▸ Required action
Whenever a line in the data holds the string "mackenzie", copy that line.

(Collection entries)

....

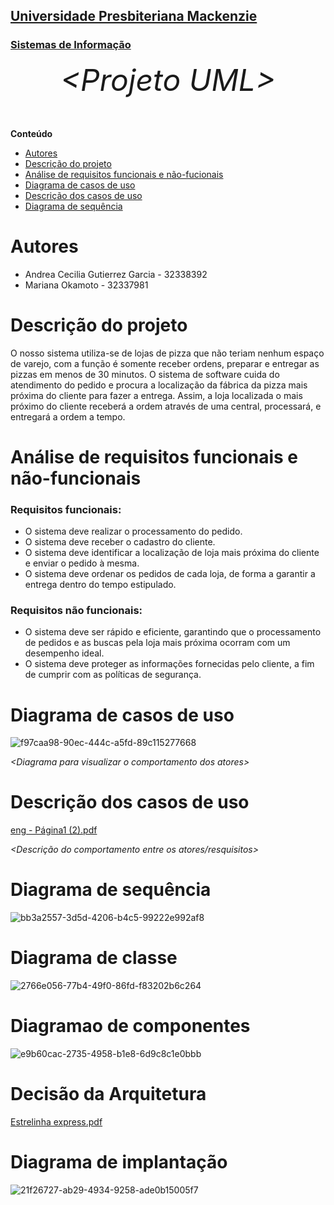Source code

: <h2><a href= "https://www.mackenzie.br">Universidade Presbiteriana Mackenzie</a></h2>
<h3><a href= "https://www.mackenzie.br/graduacao/sao-paulo-higienopolis/sistemas-de-informacao">Sistemas de Informação</a></h3>


<font size="+12"><center>
*&lt;Projeto UML&gt;*
</center></font>

**Conteúdo**

- [Autores](#nome-alunos)
- [Descrição do projeto](#introdução-do-projeto)
- [Análise de requisitos funcionais e não-fucionais](#descrição-dos-requisitos)
- [Diagrama de casos de uso](#diagrama-de-comportamento-atores)
- [Descrição dos casos de uso](#descrição-das-funcões)
- [Diagrama de sequência](#diagrama-de-ordem-interações)


# Autores

* Andrea Cecilia Gutierrez Garcia - 32338392
* Mariana Okamoto - 32337981

# Descrição do projeto

O nosso sistema utiliza-se de lojas de pizza  que não teriam nenhum espaço de varejo, com a função é somente receber ordens, preparar e entregar as pizzas em menos de 30 minutos. O sistema de software cuida do atendimento do pedido e procura a  localização da fábrica da pizza mais próxima do cliente para fazer a entrega. Assim, a loja localizada o mais próximo do cliente receberá a ordem através de uma central, processará, e entregará a ordem a tempo.

# Análise de requisitos funcionais e não-funcionais
### Requisitos funcionais: 
* O sistema deve realizar o processamento do pedido.
* O sistema deve receber o cadastro do cliente.
* O sistema deve identificar a localização de loja mais próxima do cliente e enviar o pedido à mesma.
* O sistema deve ordenar os pedidos de cada loja, de forma a garantir a entrega dentro do tempo estipulado.

### Requisitos não funcionais: 
* O sistema deve ser rápido e eficiente, garantindo que o processamento de pedidos e as buscas pela loja mais próxima ocorram com um desempenho ideal.
* O sistema deve proteger as informações fornecidas pelo cliente, a fim de cumprir com as políticas de segurança.

# Diagrama de casos de uso
![f97caa98-90ec-444c-a5fd-89c115277668](https://github.com/32338/Projeto-UML/assets/142840950/328c078a-0761-4692-99d2-6ce642690fdc)


*&lt;Diagrama para visualizar o comportamento dos atores&gt;*

# Descrição dos casos de uso
[eng - Página1 (2).pdf](https://github.com/32338/Projeto-UML/files/13465409/eng.-.Pagina1.2.pdf)


*&lt;Descrição do comportamento entre os atores/resquisitos&gt;*

# Diagrama de sequência

![bb3a2557-3d5d-4206-b4c5-99222e992af8](https://github.com/32338/Projeto-UML/assets/142840950/aecd8d95-395c-4a28-9376-32b0bc2434b3)



# Diagrama de classe
![2766e056-77b4-49f0-86fd-f83202b6c264](https://github.com/32338/Projeto-UML/assets/142840950/1df4cf50-670d-4baf-80d1-814dfab8fe70)


# Diagramao de componentes

![e9b60cac-2735-4958-b1e8-6d9c8c1e0bbb](https://github.com/32338/Projeto-UML/assets/142840950/9ec968f1-14f1-4d37-8d02-92ccd6a991a6)


# Decisão da Arquitetura

[Estrelinha express.pdf](https://github.com/32338/Projeto-UML/files/13481081/Estrelinha.express.pdf)



# Diagrama de implantação


![21f26727-ab29-4934-9258-ade0b15005f7](https://github.com/32338/Projeto-UML/assets/142840950/d050abd4-5392-4b0f-bb01-b4f9b5978d69)



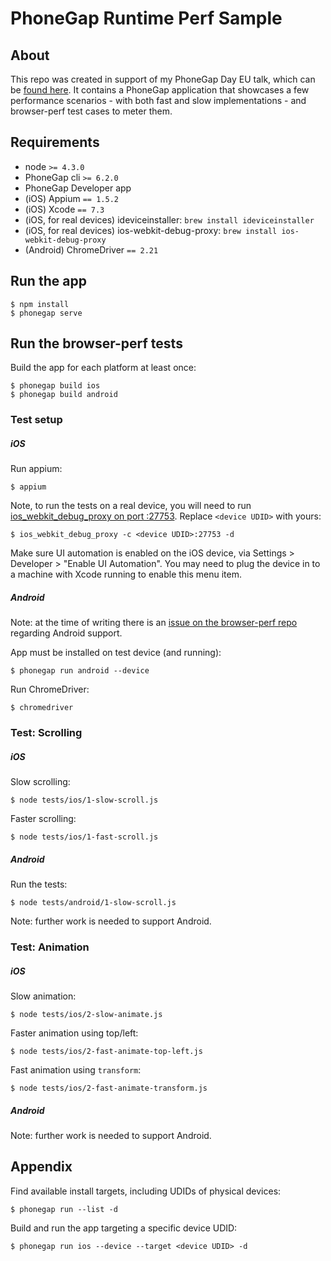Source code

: PhoneGap Runtime Perf Sample
============================

## About

This repo was created in support of my PhoneGap Day EU talk, which can be [found here](https://docs.google.com/presentation/d/1--nCyt1cERy3VKxX4Hwe9wM0Nvkdk4tkv6Uq-Ju0tkY/edit?usp=sharing). It contains a PhoneGap application that showcases a few performance scenarios - with both fast and slow implementations - and browser-perf test cases to meter them.

## Requirements

- node `>= 4.3.0`
- PhoneGap cli `>= 6.2.0`
- PhoneGap Developer app
- (iOS) Appium `== 1.5.2`
- (iOS) Xcode `== 7.3` 
- (iOS, for real devices) ideviceinstaller: `brew install ideviceinstaller`
- (iOS, for real devices) ios-webkit-debug-proxy: `brew install ios-webkit-debug-proxy`
- (Android) ChromeDriver `== 2.21`


## Run the app

	$ npm install
	$ phonegap serve

## Run the browser-perf tests

Build the app for each platform at least once:

	$ phonegap build ios
	$ phonegap build android

### Test setup

##### iOS

Run appium:

	$ appium

Note, to run the tests on a real device, you will need to run
[ios_webkit_debug_proxy on port :27753](http://appium.io/slate/en/master/?javascript#ios-webkit-debug-proxy.md). Replace `<device UDID>` with yours:

	$ ios_webkit_debug_proxy -c <device UDID>:27753 -d

Make sure UI automation is enabled on the iOS device, via Settings > Developer > "Enable UI Automation". You may need to plug the device in to a machine with Xcode running to enable this menu item.


##### Android

Note: at the time of writing there is an [issue on the browser-perf repo](https://github.com/axemclion/browser-perf/issues/57) regarding Android support.

App must be installed on test device (and running):

	$ phonegap run android --device

Run ChromeDriver:

	$ chromedriver


### Test: Scrolling

##### iOS

Slow scrolling:

	$ node tests/ios/1-slow-scroll.js

Faster scrolling:

	$ node tests/ios/1-fast-scroll.js


##### Android

Run the tests:

	$ node tests/android/1-slow-scroll.js

Note: further work is needed to support Android.


### Test: Animation

##### iOS

Slow animation:

	$ node tests/ios/2-slow-animate.js

Faster animation using top/left:

	$ node tests/ios/2-fast-animate-top-left.js

Fast animation using `transform`:

	$ node tests/ios/2-fast-animate-transform.js


##### Android

Note: further work is needed to support Android.


## Appendix

Find available install targets, including UDIDs of physical devices:

	$ phonegap run --list -d

Build and run the app targeting a specific device UDID: 
	
	$ phonegap run ios --device --target <device UDID> -d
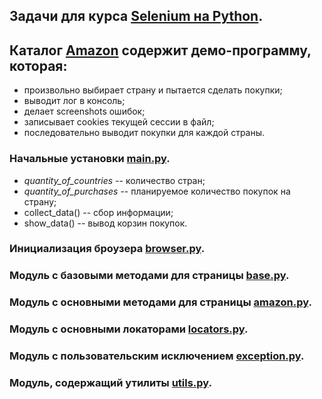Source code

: ## Задачи для курса [Selenium на Python](https://stepik.org/course/188355 "https://stepik.org/course/188355").
## Каталог [Amazon](https://github.com/Dmitryfrombigcity/Selenium-course_2/tree/master/Amazon) содержит демо-программу, которая:
 + произвольно выбирает страну и пытается сделать покупки;
 + выводит лог в консоль;    
 + делает screenshots ошибок;
 + записывает cookies текущей сессии в файл;
 + последовательно выводит покупки для каждой страны.

### Начальные установки [main.py](https://github.com/Dmitryfrombigcity/Selenium-course_2/blob/master/Amazon/main.py).  
 + _quantity_of_countries_ -- количество стран;  
 + _quantity_of_purchases_ -- планируемое количество покупок на страну;
 + collect_data() -- сбор информации;
 + show_data() -- вывод корзин покупок.

### Инициализация броузера [browser.py](https://github.com/Dmitryfrombigcity/Selenium-course_2/blob/master/Amazon/browser.py).

### Модуль с базовыми методами для страницы [base.py](https://github.com/Dmitryfrombigcity/Selenium-course_2/blob/master/Amazon/base.py).    

### Модуль с основными методами для страницы [amazon.py](https://github.com/Dmitryfrombigcity/Selenium-course_2/blob/master/Amazon/amazon.py).

### Модуль с основными локаторами [locators.py](https://github.com/Dmitryfrombigcity/Selenium-course_2/blob/master/Amazon/locators.py).

### Модуль с пользовательским исключением [exception.py](https://github.com/Dmitryfrombigcity/Selenium-course_2/blob/master/Amazon/exceptions.py).

### Модуль, содержащий утилиты [utils.py](https://github.com/Dmitryfrombigcity/Selenium-course_2/blob/master/Amazon/utils.py).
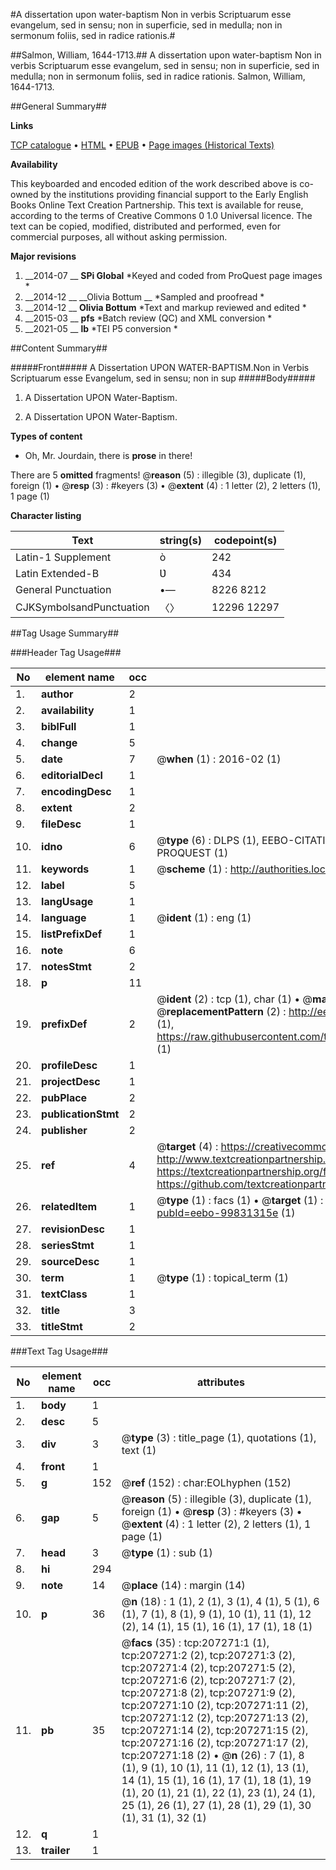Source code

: #A dissertation upon water-baptism Non in verbis Scriptuarum esse evangelum, sed in sensu; non in superficie, sed in medulla; non in sermonum foliis, sed in radice rationis.#

##Salmon, William, 1644-1713.##
A dissertation upon water-baptism Non in verbis Scriptuarum esse evangelum, sed in sensu; non in superficie, sed in medulla; non in sermonum foliis, sed in radice rationis.
Salmon, William, 1644-1713.

##General Summary##

**Links**

[TCP catalogue](http://www.ota.ox.ac.uk/tcp/)  • 
[HTML](http://tei.it.ox.ac.uk/tcp/Texts-HTML/free/B29/B29264.html)  • 
[EPUB](http://tei.it.ox.ac.uk/tcp/Texts-EPUB/free/B29/B29264.epub) • 
[Page images (Historical Texts)](https://historicaltexts.jisc.ac.uk/eebo-99831315e)

**Availability**

This keyboarded and encoded edition of the work described above is co-owned by the
    institutions providing financial support to the Early English Books Online Text Creation
    Partnership. This text is available for reuse, according to the terms of  Creative Commons 0 1.0 Universal
    licence. The text can be copied, modified, distributed and performed, even for commercial
    purposes, all without asking permission.

**Major revisions**

1. __2014-07 __ __SPi Global__ *Keyed and coded from ProQuest page images *
1. __2014-12 __ __Olivia Bottum __ *Sampled and proofread *
1. __2014-12 __ __Olivia Bottum__ *Text and markup reviewed and edited *
1. __2015-03 __ __pfs__ *Batch review (QC) and XML conversion *
1. __2021-05 __ __lb__ *TEI P5 conversion *

##Content Summary##

#####Front#####
A Dissertation UPON WATER-BAPTISM.Non in Verbis Scriptuarum esse Evangelum, sed in sensu; non in sup
#####Body#####

1. A Dissertation UPON Water-Baptism.

1. A Dissertation UPON Water-Baptism.

**Types of content**

  * Oh, Mr. Jourdain, there is **prose** in there!

There are 5 **omitted** fragments! 
 @__reason__ (5) : illegible (3), duplicate (1), foreign (1)  •  @__resp__ (3) : #keyers (3)  •  @__extent__ (4) : 1 letter (2), 2 letters (1), 1 page (1)

**Character listing**


|Text|string(s)|codepoint(s)|
|---|---|---|
|Latin-1 Supplement|ò|242|
|Latin Extended-B|Ʋ|434|
|General Punctuation|•—|8226 8212|
|CJKSymbolsandPunctuation|〈〉|12296 12297|

##Tag Usage Summary##

###Header Tag Usage###

|No|element name|occ|attributes|
|---|---|---|---|
|1.|__author__|2||
|2.|__availability__|1||
|3.|__biblFull__|1||
|4.|__change__|5||
|5.|__date__|7| @__when__ (1) : 2016-02 (1)|
|6.|__editorialDecl__|1||
|7.|__encodingDesc__|1||
|8.|__extent__|2||
|9.|__fileDesc__|1||
|10.|__idno__|6| @__type__ (6) : DLPS (1), EEBO-CITATION (1), VID (1), EEBO-PROQUEST (1), STC (1), PROQUEST (1)|
|11.|__keywords__|1| @__scheme__ (1) : http://authorities.loc.gov/ (1)|
|12.|__label__|5||
|13.|__langUsage__|1||
|14.|__language__|1| @__ident__ (1) : eng (1)|
|15.|__listPrefixDef__|1||
|16.|__note__|6||
|17.|__notesStmt__|2||
|18.|__p__|11||
|19.|__prefixDef__|2| @__ident__ (2) : tcp (1), char (1)  •  @__matchPattern__ (2) : ([0-9\-]+):([0-9IVX]+) (1), (.+) (1)  •  @__replacementPattern__ (2) : http://eebo.chadwyck.com/downloadtiff?vid=$1&page=$2 (1), https://raw.githubusercontent.com/textcreationpartnership/Texts/master/tcpchars.xml#$1 (1)|
|20.|__profileDesc__|1||
|21.|__projectDesc__|1||
|22.|__pubPlace__|2||
|23.|__publicationStmt__|2||
|24.|__publisher__|2||
|25.|__ref__|4| @__target__ (4) : https://creativecommons.org/publicdomain/zero/1.0/ (1), http://www.textcreationpartnership.org/docs/. (1), https://textcreationpartnership.org/faq/#faq05 (1), https://github.com/textcreationpartnership (1)|
|26.|__relatedItem__|1| @__type__ (1) : facs (1)  •  @__target__ (1) : https://data.historicaltexts.jisc.ac.uk/view?pubId=eebo-99831315e (1)|
|27.|__revisionDesc__|1||
|28.|__seriesStmt__|1||
|29.|__sourceDesc__|1||
|30.|__term__|1| @__type__ (1) : topical_term (1)|
|31.|__textClass__|1||
|32.|__title__|3||
|33.|__titleStmt__|2||


###Text Tag Usage###

|No|element name|occ|attributes|
|---|---|---|---|
|1.|__body__|1||
|2.|__desc__|5||
|3.|__div__|3| @__type__ (3) : title_page (1), quotations (1), text (1)|
|4.|__front__|1||
|5.|__g__|152| @__ref__ (152) : char:EOLhyphen (152)|
|6.|__gap__|5| @__reason__ (5) : illegible (3), duplicate (1), foreign (1)  •  @__resp__ (3) : #keyers (3)  •  @__extent__ (4) : 1 letter (2), 2 letters (1), 1 page (1)|
|7.|__head__|3| @__type__ (1) : sub (1)|
|8.|__hi__|294||
|9.|__note__|14| @__place__ (14) : margin (14)|
|10.|__p__|36| @__n__ (18) : 1 (1), 2 (1), 3 (1), 4 (1), 5 (1), 6 (1), 7 (1), 8 (1), 9 (1), 10 (1), 11 (1), 12 (2), 14 (1), 15 (1), 16 (1), 17 (1), 18 (1)|
|11.|__pb__|35| @__facs__ (35) : tcp:207271:1 (1), tcp:207271:2 (2), tcp:207271:3 (2), tcp:207271:4 (2), tcp:207271:5 (2), tcp:207271:6 (2), tcp:207271:7 (2), tcp:207271:8 (2), tcp:207271:9 (2), tcp:207271:10 (2), tcp:207271:11 (2), tcp:207271:12 (2), tcp:207271:13 (2), tcp:207271:14 (2), tcp:207271:15 (2), tcp:207271:16 (2), tcp:207271:17 (2), tcp:207271:18 (2)  •  @__n__ (26) : 7 (1), 8 (1), 9 (1), 10 (1), 11 (1), 12 (1), 13 (1), 14 (1), 15 (1), 16 (1), 17 (1), 18 (1), 19 (1), 20 (1), 21 (1), 22 (1), 23 (1), 24 (1), 25 (1), 26 (1), 27 (1), 28 (1), 29 (1), 30 (1), 31 (1), 32 (1)|
|12.|__q__|1||
|13.|__trailer__|1||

....

▸ The completed task
: <h2><a href= "https://www.mackenzie.br">Universidade Presbiteriana Mackenzie</a></h2>
<h3><a href= "https://www.mackenzie.br/graduacao/sao-paulo-higienopolis/sistemas-de-informacao">Sistemas de Informação</a></h3>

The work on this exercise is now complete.